UniversalDependencies / UD_English-GUM

Other
30 stars 4 forks source link

Typo=Yes should not apply just because of an extra space #39

Open nschneid opened 2 years ago

nschneid commented 2 years ago

I believe 4 of these 5 instances are incorrect because the extra space is already accounted for by goeswith.

amir-zeldes commented 2 years ago

Is that a universal guideline? Personally I would consider extra spaces to be a kind of Typo, and it also explains why the tokens around a goeswith are mangled. If I were searching for all typos in a corpus I think I'd want to find these too. Is there anything that speaks against having goeswith as well as Typo for these tokens?

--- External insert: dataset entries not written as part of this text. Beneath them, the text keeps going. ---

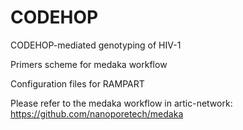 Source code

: # CODEHOP
CODEHOP-mediated genotyping of HIV-1

Primers scheme for medaka workflow 

Configuration files for RAMPART

Please refer to the medaka workflow in artic-network:
https://github.com/nanoporetech/medaka
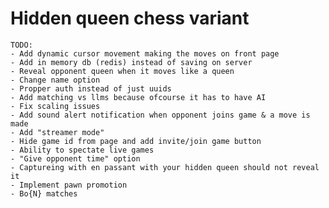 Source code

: # Hidden queen chess variant
    TODO:
    - Add dynamic cursor movement making the moves on front page
    - Add in memory db (redis) instead of saving on server
    - Reveal opponent queen when it moves like a queen
    - Change name option
    - Propper auth instead of just uuids
    - Add matching vs llms because ofcourse it has to have AI
    - Fix scaling issues
    - Add sound alert notification when opponent joins game & a move is made
    - Add "streamer mode"
    - Hide game id from page and add invite/join game button
    - Ability to spectate live games
    - "Give opponent time" option
    - Captureing with en passant with your hidden queen should not reveal it
    - Implement pawn promotion
    - Bo{N} matches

nschneid commented 2 years ago

The guidelines on typos. I think the function of Typo=Yes is to signal that some part of the tokenized wordform contains incorrect, incorrectly ordered, or missing non-space characters. In English we have things like "any were" for "anywhere", so it applies on the second "word" but not the first.

nschneid commented 2 years ago

If I were searching for all typos in a corpus I think I'd want to find these too.

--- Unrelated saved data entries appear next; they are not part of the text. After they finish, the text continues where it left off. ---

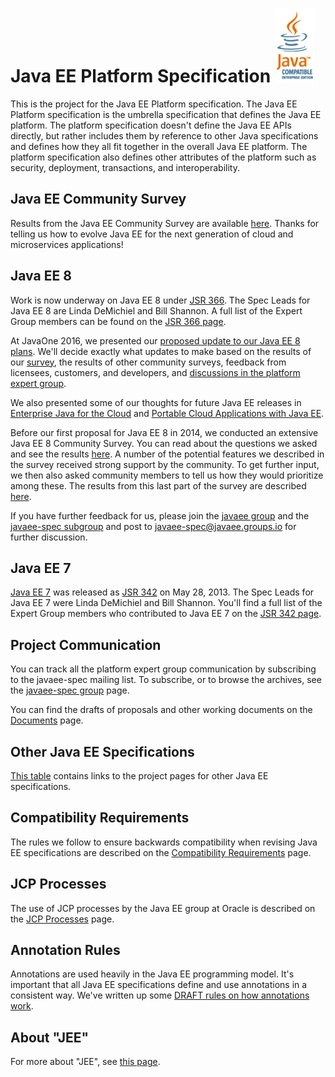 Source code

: # Java EE Platform Specification ![](assets/images/java-compatible-enterprise-edition.gif)

This is the project for the Java EE Platform specification.  The Java
EE Platform specification is the umbrella specification that defines
the Java EE platform.  The platform specification doesn't define the
Java EE APIs directly, but rather includes them by reference to other
Java specifications and defines how they all fit together in the
overall Java EE platform.  The platform specification also defines
other attributes of the platform such as security, deployment,
transactions, and interoperability.

## Java EE Community Survey

Results from the Java EE Community Survey are available
[here](download/Java%20EE%20Survey%20Results%20December%202016.pdf).
Thanks for telling us how to evolve Java EE for the next generation of
cloud and microservices applications!

## Java EE 8

Work is now underway on Java EE 8 under
[JSR 366](https://jcp.org/en/jsr/detail?id=366).
The Spec Leads for Java EE 8 are 
Linda DeMichiel and Bill Shannon.
A full list of the Expert Group members can be found on the
[JSR 366 page](http://jcp.org/en/jsr/summary?id=366).

At JavaOne 2016, we presented our
[proposed update to our Java EE 8 plans](download/JavaEE8Update.pdf).
We'll decide exactly what updates to make based on the results of our
[survey](http://glassfish.org/survey), the results of other community surveys,
feedback from licensees, customers, and developers, and
[discussions in the platform expert group](https://javaee.groups.io/g/javaee-spec/topics).

We also presented some of our thoughts for future Java EE releases in
[Enterprise Java for the Cloud](download/JavaEE9.pdf) and
[Portable Cloud Applications with Java EE](download/PortableAppFinal.pdf).

Before our first proposal for Java EE 8 in 2014, we conducted an
extensive Java EE 8 Community Survey.  You can read about the
questions we asked and see the results 
[here](download/JavaEE8_Community_Survey_Results.pdf).
A number of the potential features we described in the survey
received strong support by the community.  To get further input, we then also
asked community members to tell us how they would prioritize among
these.  The results from this last part of the survey are described
[here](https://blogs.oracle.com/ldemichiel/entry/results_from_the_java_ee).

If you have further feedback for us, please join the
[javaee group](https://javaee.groups.io/g/javaee)
and the [javaee-spec subgroup](https://javaee.groups.io/g/javaee-spec)
and post to
[javaee-spec@javaee.groups.io](mailto:javaee-spec@javaee.groups.io)
for further discussion.

## Java EE 7

[Java EE 7](http://jcp.org/en/jsr/summary?id=342) was released
as [JSR 342](http://jcp.org/en/jsr/summary?id=342)
on May 28, 2013.  The Spec Leads for Java EE 7 were
Linda DeMichiel and Bill Shannon.
You'll find a full list of the Expert Group members who
contributed to Java EE 7 on the
[JSR 342 page](http://jcp.org/en/jsr/summary?id=342).

## Project Communication

You can track all the platform expert group communication by
subscribing to the javaee-spec mailing list.  To subscribe, or to
browse the archives, see the
[javaee-spec group](https://javaee.groups.io/g/javaee-spec) page.

You can find the drafts of proposals and other working
documents on the [Documents](Documents) page.

## Other Java EE Specifications

[This table](Specifications) contains links to the project pages for
other Java EE specifications.

## Compatibility Requirements

The rules we follow to ensure backwards compatibility when revising
Java EE specifications are described on the
[Compatibility Requirements](CompatibilityRequirements) page.


## JCP Processes

The use of JCP processes by the Java EE group at Oracle is described on the
[JCP Processes](JCPProcesses) page.

## Annotation Rules

Annotations are used heavily in the Java EE programming model.
It's important that all Java EE specifications define and use
annotations in a consistent way.
We've written up some [DRAFT rules on how annotations work](AnnotationRules).

## About "JEE"

For more about "JEE", see [this page](JEE).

Missing spaces are also typos in a broader sense but not flagged with Typo=Yes (Which word would that be on? Both? What if it is a missing space before or after punctuation? etc.). The convention is to use CorrectSpaceAfter=Yes|SpaceAfter=No.

amir-zeldes commented 2 years ago

OK, it's not my intuition but I can live with it either way.

amir-zeldes commented 2 years ago

So, looking at this more closely, would you say in this example:

The first token should still carry Typo=Yes, no? Or do we assume that "goeswith" covers the statement "this is broken"? If not, then we can't just tell the validator to disallow Typo on goeswith.

nschneid commented 2 years ago

I would put CorrectForm=s|Typo=Yes on the second token because its form is "is" rather than "s". In cases where the two forms connected by goeswith concatenate to the correctly spelled word, no Typo or CorrectForm feature.

amir-zeldes commented 2 years ago

I see what you're saying, but I thought in goeswith, the second token basically doesn't exist in terms of features, so I would have expected token1 to carry the Typo: goeswith is saying "lose the space", and the first token then carries everything the merged token has to say, including "'itis' is a typo for 'its'"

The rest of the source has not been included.